データ管理の全工数のうち8〜9割を占めるのが「データプレパレーション」

中野: 日本企業のさまざまなプロジェクトをお手伝いする中で、データ活用について話を聞いていると、皆さんBIツールを使ってデータを分析したりビジュアライズするフロント系の部分については高い関心を持っているんです。

 でも、それを実現するために、実は「バックエンドでいろいろな役割の人たちが仕事をしていて、さまざまなシステム機能が互いに連動しながらデータ活用基盤を構成している」──ということが、なかなか理解してもらえないんですよね。

AnityA代表取締役の中野仁

小川氏: そうですね。データは「ただ集めてくるだけ」では何の役にも立たなくて、使える形に整理する準備作業、つまり「データプレパレーション」の作業が不可欠です。異なるシステムから収集してきたデータは、それぞれのシステム固有のフォーマットに基づいて記述されていますから、これを共通言語に翻訳して標準化してあげる必要があります。

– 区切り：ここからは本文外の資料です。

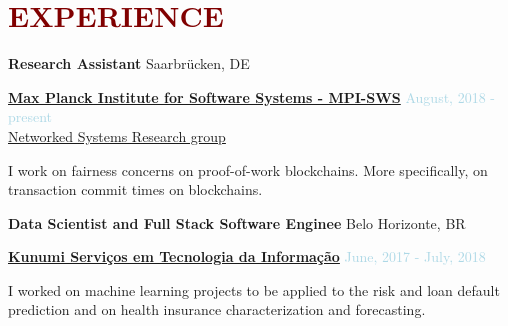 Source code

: 

\section*{\textcolor{maroon}{\normalsize EXPERIENCE}}


\textbf{Research Assistant} \hfill {Saarbrücken, DE}
\begin{outerlist}

\item[] \href{https://www.mpi-sws.org}{\textbf{Max Planck Institute for Software Systems - MPI-SWS}}  \hfill {\textcolor{lightblue}{August, 2018 - present}}
\\ \href{https://www.mpi-sws.org/research-areas/social-and-information-systems/}{Networked Systems Research group}  \medskip 

        \begin{innerlist}[-]
        \item I work on fairness concerns on proof-of-work blockchains. More specifically, on transaction commit times on blockchains.     
        \end{innerlist}

\end{outerlist}

\medskip

\textbf{Data Scientist and Full Stack Software Enginee} \hfill {Belo Horizonte, BR}
\begin{outerlist}

\item[] \href{https://kunumi.com}{\textbf{Kunumi Serviços em Tecnologia da Informação}}  \hfill {\textcolor{lightblue}{June, 2017 - July, 2018}} \medskip 

        \begin{innerlist}[-]
        \item I worked on machine learning projects to be applied to the risk and loan default prediction and on health insurance characterization and forecasting.  
        \end{innerlist}

\end{outerlist}

\medskip



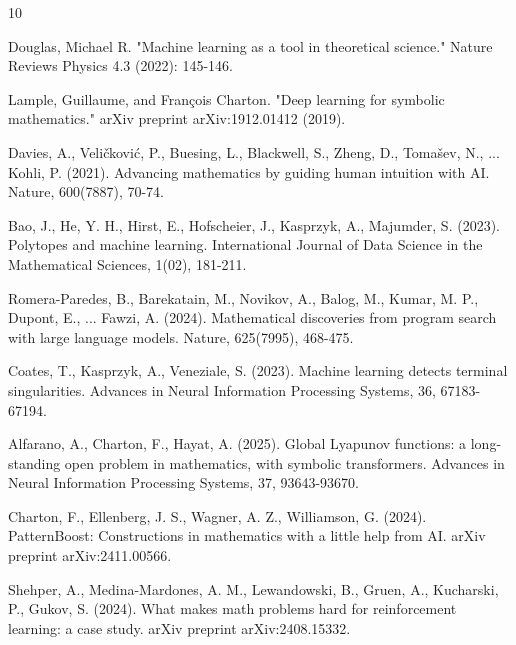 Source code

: \documentclass[reqno,11pt]{amsart}
\begin{document}
\begin{thebibliography}{10}


Douglas, Michael R. "Machine learning as a tool in theoretical science." Nature Reviews Physics 4.3 (2022): 145-146.

Lample, Guillaume, and François Charton. "Deep learning for symbolic mathematics." arXiv preprint arXiv:1912.01412 (2019).

Davies, A., Veli{\v{c}}kovi{\'c}, P., Buesing, L., Blackwell, S., Zheng, D., Tomašev, N., ...  Kohli, P. (2021). Advancing mathematics by guiding human intuition with AI. Nature, 600(7887), 70-74.

Bao, J., He, Y. H., Hirst, E., Hofscheier, J., Kasprzyk, A., Majumder, S. (2023). Polytopes and machine learning. International Journal of Data Science in the Mathematical Sciences, 1(02), 181-211.


Romera-Paredes, B., Barekatain, M., Novikov, A., Balog, M., Kumar, M. P., Dupont, E., ...  Fawzi, A. (2024). Mathematical discoveries from program search with large language models. Nature, 625(7995), 468-475.

Coates, T., Kasprzyk, A.,  Veneziale, S. (2023). Machine learning detects terminal singularities. Advances in Neural Information Processing Systems, 36, 67183-67194.

Alfarano, A., Charton, F.,  Hayat, A. (2025). Global Lyapunov functions: a long-standing open problem in mathematics, with symbolic transformers. Advances in Neural Information Processing Systems, 37, 93643-93670.

Charton, F., Ellenberg, J. S., Wagner, A. Z.,  Williamson, G. (2024). PatternBoost: Constructions in mathematics with a little help from AI. arXiv preprint arXiv:2411.00566.

Shehper, A., Medina-Mardones, A. M., Lewandowski, B., Gruen, A., Kucharski, P.,  Gukov, S. (2024). What makes math problems hard for reinforcement learning: a case study. arXiv preprint arXiv:2408.15332.


\end{thebibliography}
\end{document}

 これを行うのがいわゆる「ODS(Operational Data Store)」で、ここで標準化されたさまざまなデータを互いに連携させて分析しやすくするのが「データインテグレーション」です。さらに、連携させたデータを使いやすいようにデータベースで管理するのが、いわゆるDWHやデータレイクと呼ばれるデータストアです。

 こうした、さまざまなシステム機能を管理するためのロールもそれぞれ定められていて、例えばデータ連携機能を担当する「データインテグレータ」、データの品質管理を担当する「データクオリティスト」、セキュリティを担当する「データセキュリティスト」といったロールが定義されています。

中野: データマネジメント全体の工数のうち、こうしたデータプレパレーションだけで8〜9割を費やすと言われていますよね。私はデータマネジメントは水道と似ていると思っていて、私たちは水道の蛇口をひねるときれいな水が出てくるのが当たり前だと思っていますが、その裏では泥水をきれいに浄水するための膨大な工程があるわけです。データも同じで、データソースから出てきたばかりのデータは汚くてそのままでは使いものにならないのですが、データクレンジングの工程を経て初めてBIで使えるようになります。

大江氏: このことが一般ユーザーにはほとんど知られていないので、この領域に対するシステム投資もなかなか進まないんですよね。そうすると、未整備なままのデータがBIツールにそのままアップされ、精度が怪しいデータがそのまま経営層の意思決定に使われたりします。

 とはいえ、データプレパレーションやデータクレンジングのためのシステムの整備も、やり始めるときりがない世界ですから、無尽蔵に投資するというわけにもいきません。その点、従来のETLやEAIのプロセスを省いてデータを収集できる「データ仮想化」のような新たなソリューションも最近出てきましたから、こうした技術を試してみるのも手かもしれません。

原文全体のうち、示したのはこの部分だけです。